Once your cakes are cool, level them (if needed/desired). This can be done with a cake leveler or a large serrated knife and a ruler.
Place a smear of frosting on your cake circle (to keep the cake from sliding while you decorate it) and center your first cake layer in the center of the circle.
Spread the first layer with frosting. Add your next cake layer on top, and repeat the process with your remaining cake layers.
Now you're ready to crumb-coat. If you're unfamiliar with crumb-coating, it's just what it sounds like – spreading a thin layer of frosting over the entire outside of the cake to keep crumbs out of your final layer.
Once your crumb coat has set (this takes about 5-10 minutes in the fridge), add your final layer of frosting and smooth. I like to use an offset spatula and bench scraper for this part, and I made the frosting layer thin enough to let the cake layers show through a bit for a ‘semi-naked’ cake style.
Once your cake is covered, place it into the fridge or freezer to set the frosting.
This is a great time to 1) color your frosting if you’d like to use any colors to decorate, and 2) make your candy melt drip(s)!
Candy Melt Drip:
- 6 oz white candy melts (I use the Wilton brand Bright White)
- 3 ¾ Tablespoons heavy whipping cream (the brand I usually use comes from Costco and is incredibly thick; you may need a bit less depending on the thickness of your heavy cream!)
(This recipe is very similar to my favorite white chocolate ganache recipe – you’re basically using candy melts instead of white chocolate to make a very similar drip ganache.
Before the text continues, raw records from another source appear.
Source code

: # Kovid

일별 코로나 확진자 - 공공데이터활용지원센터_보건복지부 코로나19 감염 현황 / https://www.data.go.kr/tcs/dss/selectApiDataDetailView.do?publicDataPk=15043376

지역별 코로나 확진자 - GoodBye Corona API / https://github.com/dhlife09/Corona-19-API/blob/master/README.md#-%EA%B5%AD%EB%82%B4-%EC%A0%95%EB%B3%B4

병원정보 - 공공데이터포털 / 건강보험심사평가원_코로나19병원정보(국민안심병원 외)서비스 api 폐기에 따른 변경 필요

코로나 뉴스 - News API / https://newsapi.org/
I prefer this drip when I want bright colors that aren’t tinted yellow from the white chocolate!)
Place heavy cream and candy melts in a microwave-safe bowl, and microwave on 50% power in 30-second intervals until smooth, stirring in between.
When your candy melt mix has cooled to a moderate temperature – it should feel slightly warm and still be fairly liquid – transfer it to a squeeze bottle or piping or small ziplock bag – or get your spoon ready!
Slowly drizzle candy melt ganache around the upper edge of your cake, pausing every inch or so to let more fall in a drip down the side of the cake. Pour some of the remaining candy melt mix over the cake, and smooth any gaps or bumpy spots with a small offset spatula.
If you’d like to add some sparkling sugar to a few of the drips, do it now before they set completely – smear a bit of butter or Crisco on your finger so the sugar will stick, then carefully press the sugar into the drips. Add a sprinkle over the top of the cake as well, if you’d like. Place the cake into the refrigerator to set the drips!
Place your cake topper on the cake – I set mine off-center just a bit to make more room for the flowers I wanted to add!
When I add flowers to a cake I usually start with the largest ones and then arrange the smaller ones around them – up to you! Add flowers to your liking, pipe small bits of frosting on for texture and a bit of accent color, and a sprinkle of large and small sugar pearls over the top of the cake.
– and you’re done! Enjoy the celebration!